● **What the task requires**
Look through the listing below, and wherever a line has the string "registry", pull it out.

☆ ☆ ☆ ☆ ☆ ☆ ☆

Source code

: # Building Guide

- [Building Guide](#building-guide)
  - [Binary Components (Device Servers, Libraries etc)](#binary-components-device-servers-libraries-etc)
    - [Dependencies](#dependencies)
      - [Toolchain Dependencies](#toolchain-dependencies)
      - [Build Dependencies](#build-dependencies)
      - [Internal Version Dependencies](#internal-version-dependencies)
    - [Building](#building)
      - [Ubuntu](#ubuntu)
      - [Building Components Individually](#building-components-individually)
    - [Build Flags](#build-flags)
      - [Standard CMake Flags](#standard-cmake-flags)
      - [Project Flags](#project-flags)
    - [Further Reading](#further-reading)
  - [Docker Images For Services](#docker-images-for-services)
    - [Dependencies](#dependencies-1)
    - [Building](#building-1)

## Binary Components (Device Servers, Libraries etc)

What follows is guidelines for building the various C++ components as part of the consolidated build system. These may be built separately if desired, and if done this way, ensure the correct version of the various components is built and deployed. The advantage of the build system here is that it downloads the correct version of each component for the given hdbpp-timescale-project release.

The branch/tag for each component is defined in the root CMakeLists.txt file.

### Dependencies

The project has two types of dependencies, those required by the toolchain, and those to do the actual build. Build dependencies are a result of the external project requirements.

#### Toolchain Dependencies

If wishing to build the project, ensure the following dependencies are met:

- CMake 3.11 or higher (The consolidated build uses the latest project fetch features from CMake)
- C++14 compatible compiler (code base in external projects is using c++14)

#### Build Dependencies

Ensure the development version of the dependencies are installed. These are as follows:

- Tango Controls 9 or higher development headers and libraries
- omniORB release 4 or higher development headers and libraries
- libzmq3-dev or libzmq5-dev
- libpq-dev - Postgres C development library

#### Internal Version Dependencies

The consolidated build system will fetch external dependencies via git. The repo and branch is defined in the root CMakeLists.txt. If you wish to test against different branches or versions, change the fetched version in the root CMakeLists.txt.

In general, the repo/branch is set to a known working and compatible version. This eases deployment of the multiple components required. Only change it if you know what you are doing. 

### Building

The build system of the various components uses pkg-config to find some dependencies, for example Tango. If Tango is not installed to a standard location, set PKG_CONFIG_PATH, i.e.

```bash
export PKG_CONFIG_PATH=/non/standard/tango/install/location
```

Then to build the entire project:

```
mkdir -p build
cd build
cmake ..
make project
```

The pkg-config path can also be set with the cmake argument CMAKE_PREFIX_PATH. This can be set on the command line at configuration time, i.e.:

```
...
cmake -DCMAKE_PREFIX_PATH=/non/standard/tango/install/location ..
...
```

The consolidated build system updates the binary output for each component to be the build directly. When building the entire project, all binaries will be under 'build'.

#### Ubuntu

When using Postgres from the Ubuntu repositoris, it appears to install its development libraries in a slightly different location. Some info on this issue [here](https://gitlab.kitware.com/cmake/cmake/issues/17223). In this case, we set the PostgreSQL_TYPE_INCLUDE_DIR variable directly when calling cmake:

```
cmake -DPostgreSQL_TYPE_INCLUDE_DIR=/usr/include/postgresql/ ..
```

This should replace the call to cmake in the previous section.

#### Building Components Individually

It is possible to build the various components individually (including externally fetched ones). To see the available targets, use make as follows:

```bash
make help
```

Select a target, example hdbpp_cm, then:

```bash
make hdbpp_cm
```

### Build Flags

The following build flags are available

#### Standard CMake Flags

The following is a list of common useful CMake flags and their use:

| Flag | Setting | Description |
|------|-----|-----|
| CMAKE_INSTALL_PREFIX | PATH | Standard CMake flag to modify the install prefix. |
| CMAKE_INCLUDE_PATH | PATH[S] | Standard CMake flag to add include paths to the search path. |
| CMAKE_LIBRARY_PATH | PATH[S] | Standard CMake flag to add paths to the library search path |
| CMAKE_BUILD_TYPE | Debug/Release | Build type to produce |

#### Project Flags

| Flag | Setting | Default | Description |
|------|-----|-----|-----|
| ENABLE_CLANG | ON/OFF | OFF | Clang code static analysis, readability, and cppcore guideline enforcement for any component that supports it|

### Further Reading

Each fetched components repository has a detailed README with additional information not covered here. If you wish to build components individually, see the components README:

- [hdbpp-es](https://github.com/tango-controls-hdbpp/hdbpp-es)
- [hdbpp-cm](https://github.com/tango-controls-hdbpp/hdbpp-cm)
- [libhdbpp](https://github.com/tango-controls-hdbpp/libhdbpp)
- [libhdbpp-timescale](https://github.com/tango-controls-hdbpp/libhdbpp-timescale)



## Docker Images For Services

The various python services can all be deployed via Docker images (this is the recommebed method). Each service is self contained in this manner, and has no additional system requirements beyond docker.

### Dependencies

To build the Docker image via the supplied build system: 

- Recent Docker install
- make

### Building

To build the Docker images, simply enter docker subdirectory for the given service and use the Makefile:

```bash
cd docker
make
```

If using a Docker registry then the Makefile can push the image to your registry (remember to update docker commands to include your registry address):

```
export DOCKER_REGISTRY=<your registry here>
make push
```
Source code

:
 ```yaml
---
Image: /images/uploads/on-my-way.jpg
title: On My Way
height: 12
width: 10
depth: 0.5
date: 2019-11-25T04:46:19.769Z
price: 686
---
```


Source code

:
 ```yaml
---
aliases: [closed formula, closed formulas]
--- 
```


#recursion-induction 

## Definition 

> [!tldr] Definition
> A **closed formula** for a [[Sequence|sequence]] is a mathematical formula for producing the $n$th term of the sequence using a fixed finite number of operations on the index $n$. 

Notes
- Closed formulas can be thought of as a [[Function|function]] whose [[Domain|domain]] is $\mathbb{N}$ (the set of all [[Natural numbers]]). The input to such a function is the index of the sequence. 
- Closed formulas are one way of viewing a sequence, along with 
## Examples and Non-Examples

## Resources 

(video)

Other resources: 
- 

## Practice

☆ ☆ ☆ ☆ ☆ ☆ ☆

● **The completed task**
If using a Docker registry then the Makefile can push the image to your registry (remember to update docker commands to include your registry address):
export DOCKER_REGISTRY=<your registry here>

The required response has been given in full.